With Brennan's retirement, the president can build a conservative majority. But he faces a bitter fight in the Senate that could cost him politically.
Most presidents yearn for the chance to name a Supreme Court justice. White House occupants may come and go, but Supreme Court justices seem to stay on forever. Picking the right justice gives a president the chance to leave his ideological stamp on the law of the land for decades. When presidents guess wrong, as they sometimes do, they deeply regret it.
Now George Bush has his chance. Last week Justice William J. Brennan Jr., the leading avatar of liberal activism for the past 20 years, resigned after a mild stroke convinced the 84-year-old jurist that he could no longer carry on. For a Republican president, the opportunity to replace a liberal of Brennan's throw-weight with a conservative of his own choosing should be an occasion for barely restrained glee. Yet inside the White House, the mood was more anxious than joyful. Publicly, Bush uttered the usual solemnities about seeking a jurist who would "faithfully interpret the Constitution." Privately, the president and his men braced themselves for a bitter fight that is almost sure to cost Bush politically--on Capitol Hill, within his own party, and quite possibly with the voters in 1992.
For 20 years the press and court watchers have been predicting a sharp turn to the right by the High Nine. But thanks in large part to a skillful rear-guard action by Justice Brennan (page 19), the landmarks of the liberal Warren court have been fundamentally preserved--nicked and trimmed in some cases, but broadened and bolstered in others. Brennan's departure finally ensures the long-awaited rightward shift. Indeed, no matter whom Bush chooses, the court in the 1990s is likely to render conservative decisions on the highly charged social issues of racial discrimination, free speech, the rights of criminal defendants and the separation of church and state. On the most controversial issue of all--abortion--the new justice may well cast the decisive vote to overturn Roe v. Wade, the 1973 landmark decision giving women the right to an abortion. Says Bruce Fein, a constitutional-law scholar, "This means Roe v.

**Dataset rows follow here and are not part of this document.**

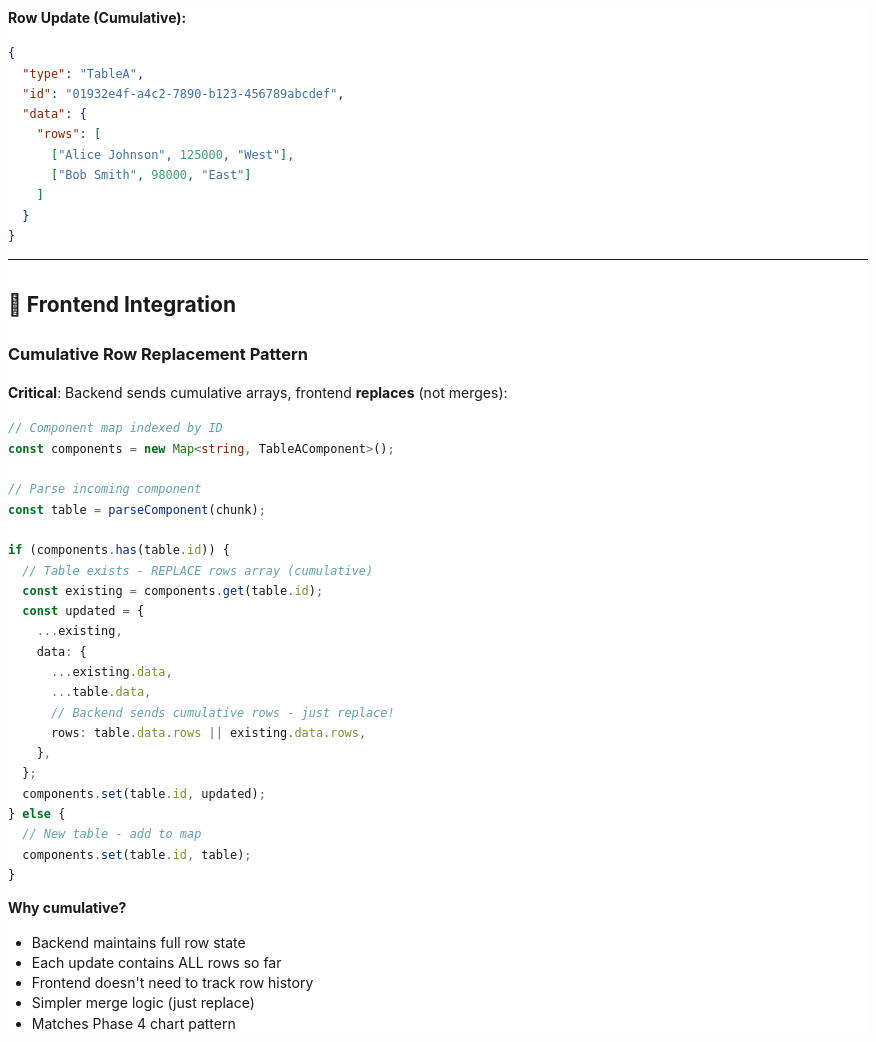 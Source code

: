 **Row Update (Cumulative):**

```json
{
  "type": "TableA",
  "id": "01932e4f-a4c2-7890-b123-456789abcdef",
  "data": {
    "rows": [
      ["Alice Johnson", 125000, "West"],
      ["Bob Smith", 98000, "East"]
    ]
  }
}
```

---

## 🎨 Frontend Integration

### Cumulative Row Replacement Pattern

**Critical**: Backend sends cumulative arrays, frontend **replaces** (not merges):

```typescript
// Component map indexed by ID
const components = new Map<string, TableAComponent>();

// Parse incoming component
const table = parseComponent(chunk);

if (components.has(table.id)) {
  // Table exists - REPLACE rows array (cumulative)
  const existing = components.get(table.id);
  const updated = {
    ...existing,
    data: {
      ...existing.data,
      ...table.data,
      // Backend sends cumulative rows - just replace!
      rows: table.data.rows || existing.data.rows,
    },
  };
  components.set(table.id, updated);
} else {
  // New table - add to map
  components.set(table.id, table);
}
```

**Why cumulative?**

- Backend maintains full row state
- Each update contains ALL rows so far
- Frontend doesn't need to track row history
- Simpler merge logic (just replace)
- Matches Phase 4 chart pattern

Wade is set for the guillotine."
That is precisely why Brennan's departure will plunge Bush and his men into the vortex. GOP strategists are predicting a civil war within their own party. Bush has already alienated the party's right wing by backing off his campaign pledge not to raise taxes. Now he risks causing a revolt if he fails to pick a right-to-lifer. Yet if he seeks to placate the conservatives, he will disappoint GOP moderates, who argue that the party's future depends on attracting younger voters who tend to be pro-choice. "The president will be hurt by this, but he isn't up for election for two years," says a Republican political consultant. "But it's going to kill people like Lynn Martin and Claudine Schneider [pro-choice Republicans in tough Senate races against popular Democratic incumbents] in November. He's already taken the tax issue away from us, and now he enrages pro-choice women. What more blows can we absorb?"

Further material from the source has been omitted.